Transgender minister says her faith continues to grow and change
Allyson Robinson is your ordinary West Point graduate transgender Baptist minister who began her transition at Truett Theological Seminary at Baylor.
Robinson wasn’t brought up in the church but occasionally attended Bible school and Sunday worship with her grandparents. It was while she was at West Point, she said that “I took responsibility for my young faith.”
Robinson said she almost didn’t make it through West Point’s grueling hazing program. The last activity after six weeks of hazing was a long march carrying a backpack filled with rocks. The march ended with a climb up a hill. Make it or not, she was determined to quit.
As she was nearing the top, pulling herself up by her hands, she heard a voice. At first she thought it was an upperclassman taunting the cadets to make the experience worse.
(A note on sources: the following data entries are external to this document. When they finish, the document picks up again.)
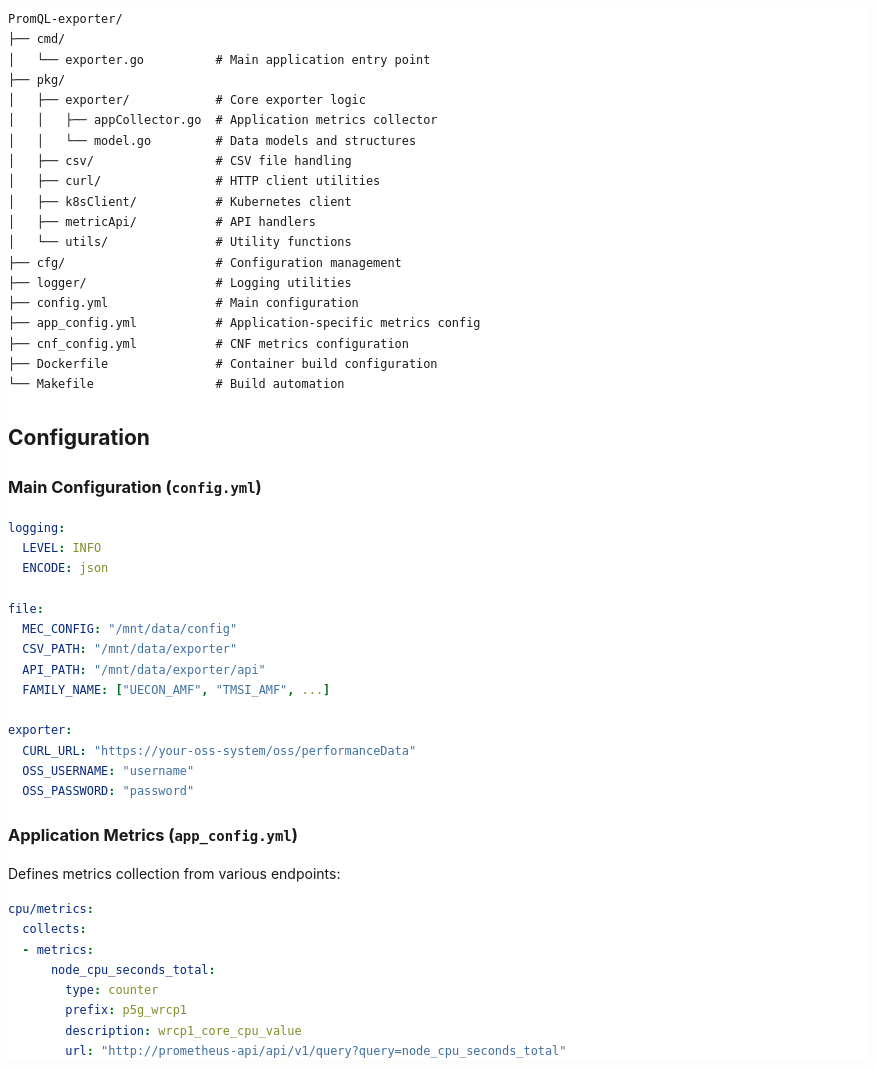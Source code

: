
 ```
PromQL-exporter/
├── cmd/
│   └── exporter.go          # Main application entry point
├── pkg/
│   ├── exporter/            # Core exporter logic
│   │   ├── appCollector.go  # Application metrics collector
│   │   └── model.go         # Data models and structures
│   ├── csv/                 # CSV file handling
│   ├── curl/                # HTTP client utilities
│   ├── k8sClient/           # Kubernetes client
│   ├── metricApi/           # API handlers
│   └── utils/               # Utility functions
├── cfg/                     # Configuration management
├── logger/                  # Logging utilities
├── config.yml               # Main configuration
├── app_config.yml           # Application-specific metrics config
├── cnf_config.yml           # CNF metrics configuration
├── Dockerfile               # Container build configuration
└── Makefile                 # Build automation
```

## Configuration

### Main Configuration (`config.yml`)

```yaml
logging:
  LEVEL: INFO
  ENCODE: json

file:
  MEC_CONFIG: "/mnt/data/config"
  CSV_PATH: "/mnt/data/exporter"
  API_PATH: "/mnt/data/exporter/api"
  FAMILY_NAME: ["UECON_AMF", "TMSI_AMF", ...]

exporter:
  CURL_URL: "https://your-oss-system/oss/performanceData"
  OSS_USERNAME: "username"
  OSS_PASSWORD: "password"
```

### Application Metrics (`app_config.yml`)

Defines metrics collection from various endpoints:

```yaml
cpu/metrics:
  collects:
  - metrics:
      node_cpu_seconds_total:
        type: counter
        prefix: p5g_wrcp1
        description: wrcp1_core_cpu_value
        url: "http://prometheus-api/api/v1/query?query=node_cpu_seconds_total"
```
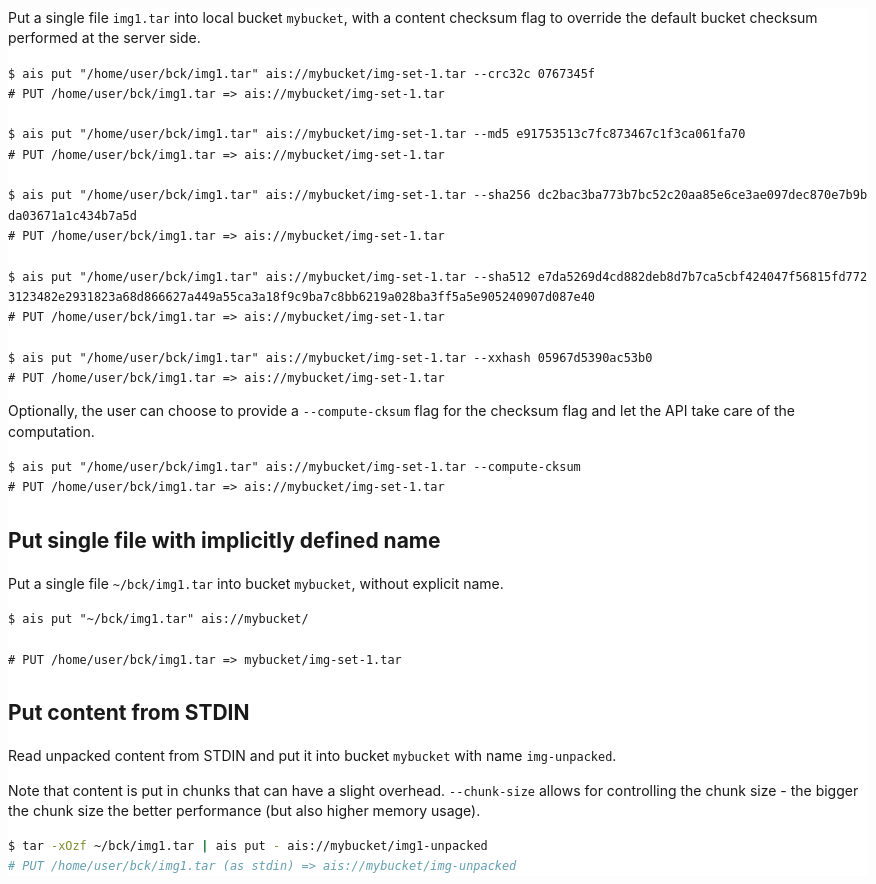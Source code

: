 Put a single file `img1.tar` into local bucket `mybucket`, with a content checksum flag
to override the default bucket checksum performed at the server side.

```console
$ ais put "/home/user/bck/img1.tar" ais://mybucket/img-set-1.tar --crc32c 0767345f
# PUT /home/user/bck/img1.tar => ais://mybucket/img-set-1.tar

$ ais put "/home/user/bck/img1.tar" ais://mybucket/img-set-1.tar --md5 e91753513c7fc873467c1f3ca061fa70
# PUT /home/user/bck/img1.tar => ais://mybucket/img-set-1.tar

$ ais put "/home/user/bck/img1.tar" ais://mybucket/img-set-1.tar --sha256 dc2bac3ba773b7bc52c20aa85e6ce3ae097dec870e7b9bda03671a1c434b7a5d
# PUT /home/user/bck/img1.tar => ais://mybucket/img-set-1.tar

$ ais put "/home/user/bck/img1.tar" ais://mybucket/img-set-1.tar --sha512 e7da5269d4cd882deb8d7b7ca5cbf424047f56815fd7723123482e2931823a68d866627a449a55ca3a18f9c9ba7c8bb6219a028ba3ff5a5e905240907d087e40
# PUT /home/user/bck/img1.tar => ais://mybucket/img-set-1.tar

$ ais put "/home/user/bck/img1.tar" ais://mybucket/img-set-1.tar --xxhash 05967d5390ac53b0
# PUT /home/user/bck/img1.tar => ais://mybucket/img-set-1.tar
```

Optionally, the user can choose to provide a `--compute-cksum` flag for the checksum flag and
let the API take care of the computation.

```console
$ ais put "/home/user/bck/img1.tar" ais://mybucket/img-set-1.tar --compute-cksum
# PUT /home/user/bck/img1.tar => ais://mybucket/img-set-1.tar
```

## Put single file with implicitly defined name

Put a single file `~/bck/img1.tar` into bucket `mybucket`, without explicit name.

```console
$ ais put "~/bck/img1.tar" ais://mybucket/

# PUT /home/user/bck/img1.tar => mybucket/img-set-1.tar
```

## Put content from STDIN

Read unpacked content from STDIN and put it into bucket `mybucket` with name `img-unpacked`.

Note that content is put in chunks that can have a slight overhead.
`--chunk-size` allows for controlling the chunk size - the bigger the chunk size the better performance (but also higher memory usage).

```bash
$ tar -xOzf ~/bck/img1.tar | ais put - ais://mybucket/img1-unpacked
# PUT /home/user/bck/img1.tar (as stdin) => ais://mybucket/img-unpacked
```
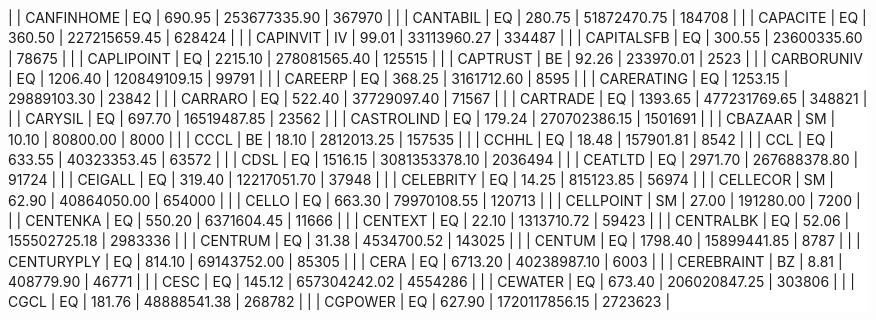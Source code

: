 |  | CANFINHOME | EQ | 690.95 | 253677335.90 | 367970 |
|  | CANTABIL | EQ | 280.75 | 51872470.75 | 184708 |
|  | CAPACITE | EQ | 360.50 | 227215659.45 | 628424 |
|  | CAPINVIT | IV | 99.01 | 33113960.27 | 334487 |
|  | CAPITALSFB | EQ | 300.55 | 23600335.60 | 78675 |
|  | CAPLIPOINT | EQ | 2215.10 | 278081565.40 | 125515 |
|  | CAPTRUST | BE | 92.26 | 233970.01 | 2523 |
|  | CARBORUNIV | EQ | 1206.40 | 120849109.15 | 99791 |
|  | CAREERP | EQ | 368.25 | 3161712.60 | 8595 |
|  | CARERATING | EQ | 1253.15 | 29889103.30 | 23842 |
|  | CARRARO | EQ | 522.40 | 37729097.40 | 71567 |
|  | CARTRADE | EQ | 1393.65 | 477231769.65 | 348821 |
|  | CARYSIL | EQ | 697.70 | 16519487.85 | 23562 |
|  | CASTROLIND | EQ | 179.24 | 270702386.15 | 1501691 |
|  | CBAZAAR | SM | 10.10 | 80800.00 | 8000 |
|  | CCCL | BE | 18.10 | 2812013.25 | 157535 |
|  | CCHHL | EQ | 18.48 | 157901.81 | 8542 |
|  | CCL | EQ | 633.55 | 40323353.45 | 63572 |
|  | CDSL | EQ | 1516.15 | 3081353378.10 | 2036494 |
|  | CEATLTD | EQ | 2971.70 | 267688378.80 | 91724 |
|  | CEIGALL | EQ | 319.40 | 12217051.70 | 37948 |
|  | CELEBRITY | EQ | 14.25 | 815123.85 | 56974 |
|  | CELLECOR | SM | 62.90 | 40864050.00 | 654000 |
|  | CELLO | EQ | 663.30 | 79970108.55 | 120713 |
|  | CELLPOINT | SM | 27.00 | 191280.00 | 7200 |
|  | CENTENKA | EQ | 550.20 | 6371604.45 | 11666 |
|  | CENTEXT | EQ | 22.10 | 1313710.72 | 59423 |
|  | CENTRALBK | EQ | 52.06 | 155502725.18 | 2983336 |
|  | CENTRUM | EQ | 31.38 | 4534700.52 | 143025 |
|  | CENTUM | EQ | 1798.40 | 15899441.85 | 8787 |
|  | CENTURYPLY | EQ | 814.10 | 69143752.00 | 85305 |
|  | CERA | EQ | 6713.20 | 40238987.10 | 6003 |
|  | CEREBRAINT | BZ | 8.81 | 408779.90 | 46771 |
|  | CESC | EQ | 145.12 | 657304242.02 | 4554286 |
|  | CEWATER | EQ | 673.40 | 206020847.25 | 303806 |
|  | CGCL | EQ | 181.76 | 48888541.38 | 268782 |
|  | CGPOWER | EQ | 627.90 | 1720117856.15 | 2723623 |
Instead, she discovered it was the West Point chaplain.
At that point, she said, “I made a deal with God, if God would get me through this thing.”
That deal included graduating from West Point and serving in the Army. Her career extended into the Gulf War where she served as an air defense artillery officer, operating Patriot missiles to shoot down Iraqui Scuds.
“I was in the middle of my military career,” she said, “when God wanted me to go into Christian ministry.”
So Robinson left the Army and enrolled at Baylor. Everything was fine, she said, up until the time she could no longer deny that she was transgender.
“In divinity school, I reached the point when I couldn’t pretend it was going to go away,” she said. “I was on the verge of taking my own life.”
Robinson said she was sure coming out would cost her her ministry, career and family. But, “turned out I was wrong about that.”
Robinson said she always loves coming back to Texas. “I came out in Central Texas where I found support and community,” she said.
“Loving and affirming people in Central Texas saved my life.”
After her ordination, Robinson admitted that she never expected her ministry to succeed. But when the pastor of the church she was attending, Calvary Baptist in Washington, D.C., left, Robinson was asked to step in temporarily.
“I never imagined I’d find myself in ministry again,” she said. “It opened my eyes to how much things changed.”
Calvary, founded by abolitionists has been at the forefront of activism and advocacy through much of American history and recently called a lesbian couple as its new pastors. Robinson served that congregation about a year.
“My faith has changed so much,” Robinson said. “My theology’s changed so much that I’m not quite sure where my institutional home is right now. I’m in spiritual exile.”
Robinson’s exile has taken her in a number of directions through her career. She was the first transgender person to work at Human Rights Campaign doing diversity and inclusion work. After the repeal of Don’t Ask, Don’t Tell, Robinson served as the director of OutServe-SLDN, when those two organizations merged. And she now does diversity consulting work.
On Sunday, Feb. 5, Robinson speaks at Royal Lane Baptist Church on Royal Lane at Hillcrest Road. That church was affiliated with the Southern Baptist Conference until they added a few words to their website that said, “Everyone is welcome.” The church is now affiliated with Alliance of Baptists.
The Alliance of Baptists split from the Southern Baptist Convention in 1987 on issues of ordaining women, autocratic pastoral leadership and piety without social and economic justice. It remains the only Baptist body that is LGBT-inclusive from its founding documents.
Robinson speaks at Royal Lane Baptist at the 10:55 service followed by lunch and conversation. Everyone is welcome.
This article appeared in the Dallas Voice print edition February 3, 2017.